Locate every line in the material below that has the word "varphi". Copy each of those lines.

Task data Block Start

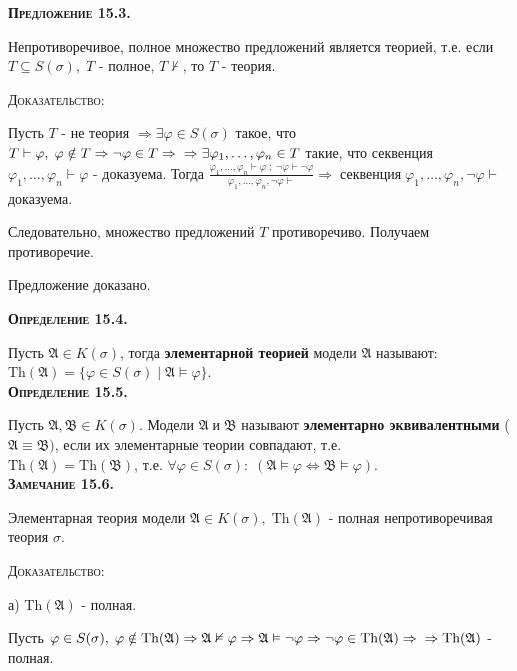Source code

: \documentclass[18pt, a4paper]{extarticle}
\newcommand{\vp}{\varphi}
\newcommand{\vd}{\vdash}
\begin{document}
\textbf{\textsc{Предложение 15.3.}} 

Непротиворечивое, полное множество предложений является теорией, т.е. если $T\subseteq S(\sigma),\;T$ - полное, $T\nvdash$, то $T$ -  теория.

\textsc{Доказательство:}

Пусть $T$ -  не теория $\Rightarrow\exists\vp\in S(\sigma)$ такое, что $T\vd\vp,\;\varphi\notin T\Rightarrow\lnot\vp\in T\Rightarrow\newline\Rightarrow\exists\vp_1,\dots,\vp_n\in T$ такие, что секвенция $\vp_1,\dots,\vp_n\vd\vp$ - доказуема. Тогда
$\displaystyle \frac{\vp_1,\dots,\vp_n\vd\vp\;;\;\lnot\vp\vd\lnot\vp}{\vp_1,\dots,\vp_n,\lnot\vp\vd}\Rightarrow\;\text{секвенция}\;\vp_1,\dots,\vp_n,\lnot\vp\vd$ доказуема.

Следовательно, множество предложений $T$ противоречиво. Получаем противоречие.

Предложение доказано.

\textbf{\textsc{Определение 15.4.}} 

Пусть $\mathfrak{A}\in K(\sigma)$, тогда \textbf{элементарной теорией} модели $\mathfrak{A}$ называют: $\text{Th}(\mathfrak{A})=\{\vp\in S(\sigma)\;|\;\mathfrak{A}\vDash\vp\}$.\\

\textbf{\textsc{Определение 15.5.}} 

Пусть $\mathfrak{A},\mathfrak{B}\in K(\sigma)$. Модели $\mathfrak{A}\;\text{и}\;\mathfrak{B}$ называют \textbf{элементарно эквивалентными} ($\mathfrak{A}\equiv\mathfrak{B})$, если их элементарные теории совпадают, т.е.\\$\text{Th}(\mathfrak{A})=\text{Th}(\mathfrak{B})$, т.е. $\forall\vp\in S(\sigma):\;(\mathfrak{A}\vDash\vp\Leftrightarrow\mathfrak{B}\vDash\vp)$.\\

\textbf{\textsc{Замечание 15.6.}} 

Элементарная теория модели $\mathfrak{A}\in K(\sigma),\;\text{Th}(\mathfrak{A})$ -  полная непротиворечивая теория $\sigma$.

\textsc{Доказательство:}

а) $\text{Th}(\mathfrak{A})$ -  полная.

Пусть $\vp\in S(\sigma),\;\vp\notin \text{Th}(\mathfrak{A})\Rightarrow\mathfrak{A}\nvDash\vp\Rightarrow\mathfrak{A}\vDash\lnot\varphi\Rightarrow\lnot\vp\in \text{Th}(\mathfrak{A})\Rightarrow\newline\Rightarrow \text{Th}(\mathfrak{A})$ -  полная.
\end{document}

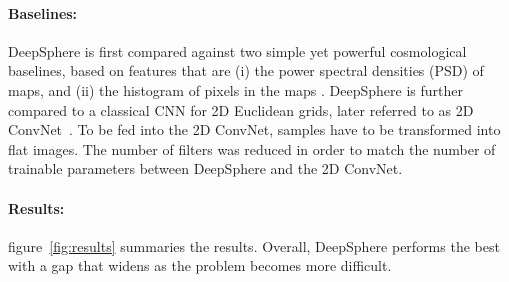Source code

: \documentclass{article} %
\newcommand{\figref}[1]{figure~\ref{fig:#1}}
\newcommand{\1}{\b{1}}              %
\newcommand{\0}{\b{0}}              %
\begin{document}
\paragraph{Baselines:}
DeepSphere is first compared against two simple yet powerful cosmological baselines, based on features that are (i) the power spectral densities (PSD) of maps, and (ii) the histogram of pixels in the maps \citep{patton2017cosmologicalconstraints}.
DeepSphere is further compared to a classical CNN for 2D Euclidean grids, later referred to as 2D ConvNet~\cite{krachmalnicoff2019convolutional}.
To be fed into the 2D ConvNet, samples have to be transformed into flat images.
The number of filters was reduced in order to match the number of trainable parameters between DeepSphere and the 2D ConvNet.


\paragraph{Results:}
\figref{results} summaries the results.
Overall, DeepSphere performs the best with a gap that widens as the problem becomes more difficult.
\end{document}
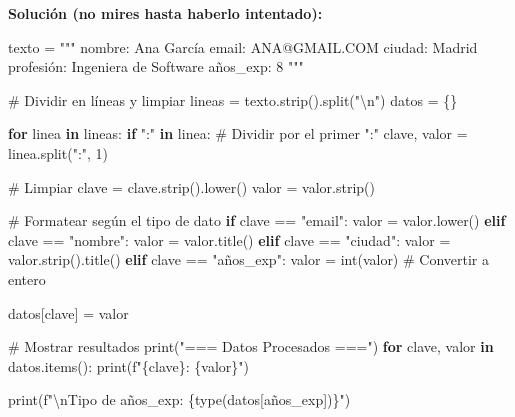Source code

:\documentclass[
  doc,
  floatsintext,
  longtable,
  a4paper,
  nolmodern,
  notxfonts,
  notimes,
  12pt,
  colorlinks=true,linkcolor=blue,citecolor=blue,urlcolor=blue]{apa7}
\newenvironment{Shaded}{\begin{snugshade}}{\end{snugshade}}
\newcommand{\BuiltInTok}[1]{\textcolor[rgb]{0.00,0.23,0.31}{#1}}
\newcommand{\CharTok}[1]{\textcolor[rgb]{0.13,0.47,0.30}{#1}}
\newcommand{\CommentTok}[1]{\textcolor[rgb]{0.37,0.37,0.37}{#1}}
\newcommand{\ControlFlowTok}[1]{\textcolor[rgb]{0.00,0.23,0.31}{\textbf{#1}}}
\newcommand{\DecValTok}[1]{\textcolor[rgb]{0.68,0.00,0.00}{#1}}
\newcommand{\KeywordTok}[1]{\textcolor[rgb]{0.00,0.23,0.31}{\textbf{#1}}}
\newcommand{\NormalTok}[1]{\textcolor[rgb]{0.00,0.23,0.31}{#1}}
\newcommand{\OperatorTok}[1]{\textcolor[rgb]{0.37,0.37,0.37}{#1}}
\newcommand{\SpecialCharTok}[1]{\textcolor[rgb]{0.37,0.37,0.37}{#1}}
\newcommand{\SpecialStringTok}[1]{\textcolor[rgb]{0.13,0.47,0.30}{#1}}
\newcommand{\StringTok}[1]{\textcolor[rgb]{0.13,0.47,0.30}{#1}}
\begin{document}
\textbf{Solución (no mires hasta haberlo intentado):}

\begin{Shaded}
\begin{Highlighting}[]
\NormalTok{texto }\OperatorTok{=} \StringTok{"""}
\StringTok{  nombre: Ana García  }
\StringTok{  email: ANA@GMAIL.COM  }
\StringTok{  ciudad:  Madrid   }
\StringTok{  profesión:  Ingeniera de Software  }
\StringTok{  años\_exp:  8  }
\StringTok{"""}

\CommentTok{\# Dividir en líneas y limpiar}
\NormalTok{lineas }\OperatorTok{=}\NormalTok{ texto.strip().split(}\StringTok{"}\CharTok{\textbackslash{}n}\StringTok{"}\NormalTok{)}
\NormalTok{datos }\OperatorTok{=}\NormalTok{ \{\}}

\ControlFlowTok{for}\NormalTok{ linea }\KeywordTok{in}\NormalTok{ lineas:}
    \ControlFlowTok{if} \StringTok{":"} \KeywordTok{in}\NormalTok{ linea:}
        \CommentTok{\# Dividir por el primer ":"}
\NormalTok{        clave, valor }\OperatorTok{=}\NormalTok{ linea.split(}\StringTok{":"}\NormalTok{, }\DecValTok{1}\NormalTok{)}

        \CommentTok{\# Limpiar}
\NormalTok{        clave }\OperatorTok{=}\NormalTok{ clave.strip().lower()}
\NormalTok{        valor }\OperatorTok{=}\NormalTok{ valor.strip()}

        \CommentTok{\# Formatear según el tipo de dato}
        \ControlFlowTok{if}\NormalTok{ clave }\OperatorTok{==} \StringTok{"email"}\NormalTok{:}
\NormalTok{            valor }\OperatorTok{=}\NormalTok{ valor.lower()}
        \ControlFlowTok{elif}\NormalTok{ clave }\OperatorTok{==} \StringTok{"nombre"}\NormalTok{:}
\NormalTok{            valor }\OperatorTok{=}\NormalTok{ valor.title()}
        \ControlFlowTok{elif}\NormalTok{ clave }\OperatorTok{==} \StringTok{"ciudad"}\NormalTok{:}
\NormalTok{            valor }\OperatorTok{=}\NormalTok{ valor.strip().title()}
        \ControlFlowTok{elif}\NormalTok{ clave }\OperatorTok{==} \StringTok{"años\_exp"}\NormalTok{:}
\NormalTok{            valor }\OperatorTok{=} \BuiltInTok{int}\NormalTok{(valor)  }\CommentTok{\# Convertir a entero}

\NormalTok{        datos[clave] }\OperatorTok{=}\NormalTok{ valor}

\CommentTok{\# Mostrar resultados}
\BuiltInTok{print}\NormalTok{(}\StringTok{"=== Datos Procesados ==="}\NormalTok{)}
\ControlFlowTok{for}\NormalTok{ clave, valor }\KeywordTok{in}\NormalTok{ datos.items():}
    \BuiltInTok{print}\NormalTok{(}\SpecialStringTok{f"}\SpecialCharTok{\{}\NormalTok{clave}\SpecialCharTok{\}}\SpecialStringTok{: }\SpecialCharTok{\{}\NormalTok{valor}\SpecialCharTok{\}}\SpecialStringTok{"}\NormalTok{)}

\BuiltInTok{print}\NormalTok{(}\SpecialStringTok{f"}\CharTok{\textbackslash{}n}\SpecialStringTok{Tipo de años\_exp: }\SpecialCharTok{\{}\BuiltInTok{type}\NormalTok{(datos[}\StringTok{\textquotesingle{}años\_exp\textquotesingle{}}\NormalTok{])}\SpecialCharTok{\}}\SpecialStringTok{"}\NormalTok{)}
\end{Highlighting}
\end{Shaded}
\end{document}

Task data Block End

> **Solved problem**:
\newcommand{\vp}{\varphi}
Пусть $T$ -  не теория $\Rightarrow\exists\vp\in S(\sigma)$ такое, что $T\vd\vp,\;\varphi\notin T\Rightarrow\lnot\vp\in T\Rightarrow\newline\Rightarrow\exists\vp_1,\dots,\vp_n\in T$ такие, что секвенция $\vp_1,\dots,\vp_n\vd\vp$ - доказуема. Тогда
Пусть $\vp\in S(\sigma),\;\vp\notin \text{Th}(\mathfrak{A})\Rightarrow\mathfrak{A}\nvDash\vp\Rightarrow\mathfrak{A}\vDash\lnot\varphi\Rightarrow\lnot\vp\in \text{Th}(\mathfrak{A})\Rightarrow\newline\Rightarrow \text{Th}(\mathfrak{A})$ -  полная.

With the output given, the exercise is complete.